● Action item
Write out each entry below exactly; the images do not belong in your copy.

[Saved entries]
☆ ☆ ☆ ☆ ☆

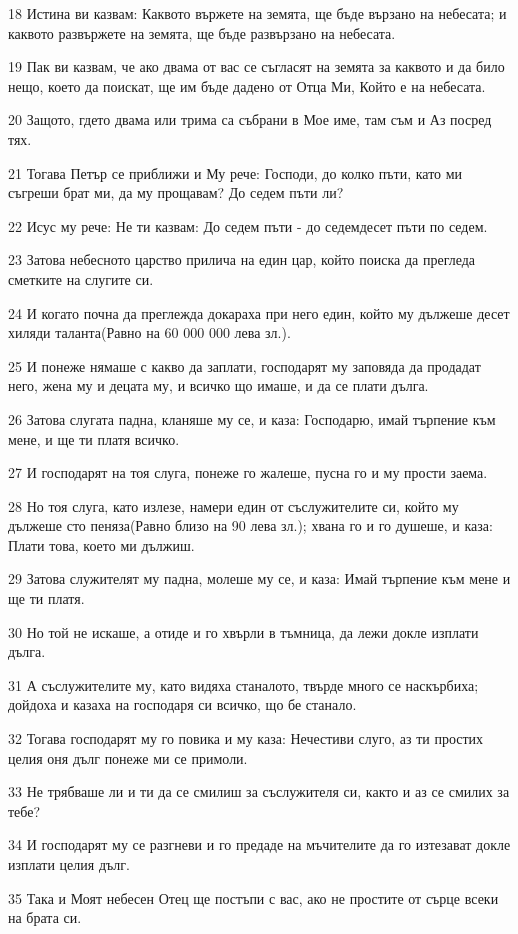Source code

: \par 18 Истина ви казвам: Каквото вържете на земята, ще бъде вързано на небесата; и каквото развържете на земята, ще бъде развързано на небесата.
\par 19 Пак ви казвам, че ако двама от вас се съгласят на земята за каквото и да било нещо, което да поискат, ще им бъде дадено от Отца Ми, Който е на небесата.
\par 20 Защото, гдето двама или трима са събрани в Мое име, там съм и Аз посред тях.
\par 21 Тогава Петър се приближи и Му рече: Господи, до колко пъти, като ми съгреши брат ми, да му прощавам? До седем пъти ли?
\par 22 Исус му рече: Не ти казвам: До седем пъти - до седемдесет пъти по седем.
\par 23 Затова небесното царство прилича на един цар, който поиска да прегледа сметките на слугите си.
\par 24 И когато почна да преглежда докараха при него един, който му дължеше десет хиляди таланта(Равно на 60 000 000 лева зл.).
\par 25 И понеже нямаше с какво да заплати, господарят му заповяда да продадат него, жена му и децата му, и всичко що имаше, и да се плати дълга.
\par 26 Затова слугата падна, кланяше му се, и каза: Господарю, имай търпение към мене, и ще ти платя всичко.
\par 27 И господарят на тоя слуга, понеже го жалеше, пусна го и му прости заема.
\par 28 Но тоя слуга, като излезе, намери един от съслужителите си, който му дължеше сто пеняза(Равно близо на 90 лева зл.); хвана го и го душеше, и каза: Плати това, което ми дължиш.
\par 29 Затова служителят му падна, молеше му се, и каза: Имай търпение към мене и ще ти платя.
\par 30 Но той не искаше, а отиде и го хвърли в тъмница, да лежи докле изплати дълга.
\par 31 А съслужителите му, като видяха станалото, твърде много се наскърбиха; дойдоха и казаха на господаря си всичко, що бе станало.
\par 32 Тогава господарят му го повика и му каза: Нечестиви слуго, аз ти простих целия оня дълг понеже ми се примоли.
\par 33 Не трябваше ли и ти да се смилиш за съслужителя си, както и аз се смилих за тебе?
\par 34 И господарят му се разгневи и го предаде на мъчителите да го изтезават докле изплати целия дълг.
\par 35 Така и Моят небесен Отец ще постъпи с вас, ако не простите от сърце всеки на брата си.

☆ ☆ ☆ ☆ ☆

● Your solution
Source code

: \par 18 Истина ви казвам: Каквото вържете на земята, ще бъде вързано на небесата; и каквото развържете на земята, ще бъде развързано на небесата.
\par 19 Пак ви казвам, че ако двама от вас се съгласят на земята за каквото и да било нещо, което да поискат, ще им бъде дадено от Отца Ми, Който е на небесата.
\par 20 Защото, гдето двама или трима са събрани в Мое име, там съм и Аз посред тях.
\par 21 Тогава Петър се приближи и Му рече: Господи, до колко пъти, като ми съгреши брат ми, да му прощавам? До седем пъти ли?
\par 22 Исус му рече: Не ти казвам: До седем пъти - до седемдесет пъти по седем.
\par 23 Затова небесното царство прилича на един цар, който поиска да прегледа сметките на слугите си.
\par 24 И когато почна да преглежда докараха при него един, който му дължеше десет хиляди таланта(Равно на 60 000 000 лева зл.).
\par 25 И понеже нямаше с какво да заплати, господарят му заповяда да продадат него, жена му и децата му, и всичко що имаше, и да се плати дълга.
\par 26 Затова слугата падна, кланяше му се, и каза: Господарю, имай търпение към мене, и ще ти платя всичко.
\par 27 И господарят на тоя слуга, понеже го жалеше, пусна го и му прости заема.
\par 28 Но тоя слуга, като излезе, намери един от съслужителите си, който му дължеше сто пеняза(Равно близо на 90 лева зл.); хвана го и го душеше, и каза: Плати това, което ми дължиш.
\par 29 Затова служителят му падна, молеше му се, и каза: Имай търпение към мене и ще ти платя.
\par 30 Но той не искаше, а отиде и го хвърли в тъмница, да лежи докле изплати дълга.
\par 31 А съслужителите му, като видяха станалото, твърде много се наскърбиха; дойдоха и казаха на господаря си всичко, що бе станало.
\par 32 Тогава господарят му го повика и му каза: Нечестиви слуго, аз ти простих целия оня дълг понеже ми се примоли.
\par 33 Не трябваше ли и ти да се смилиш за съслужителя си, както и аз се смилих за тебе?
\par 34 И господарят му се разгневи и го предаде на мъчителите да го изтезават докле изплати целия дълг.
\par 35 Така и Моят небесен Отец ще постъпи с вас, ако не простите от сърце всеки на брата си.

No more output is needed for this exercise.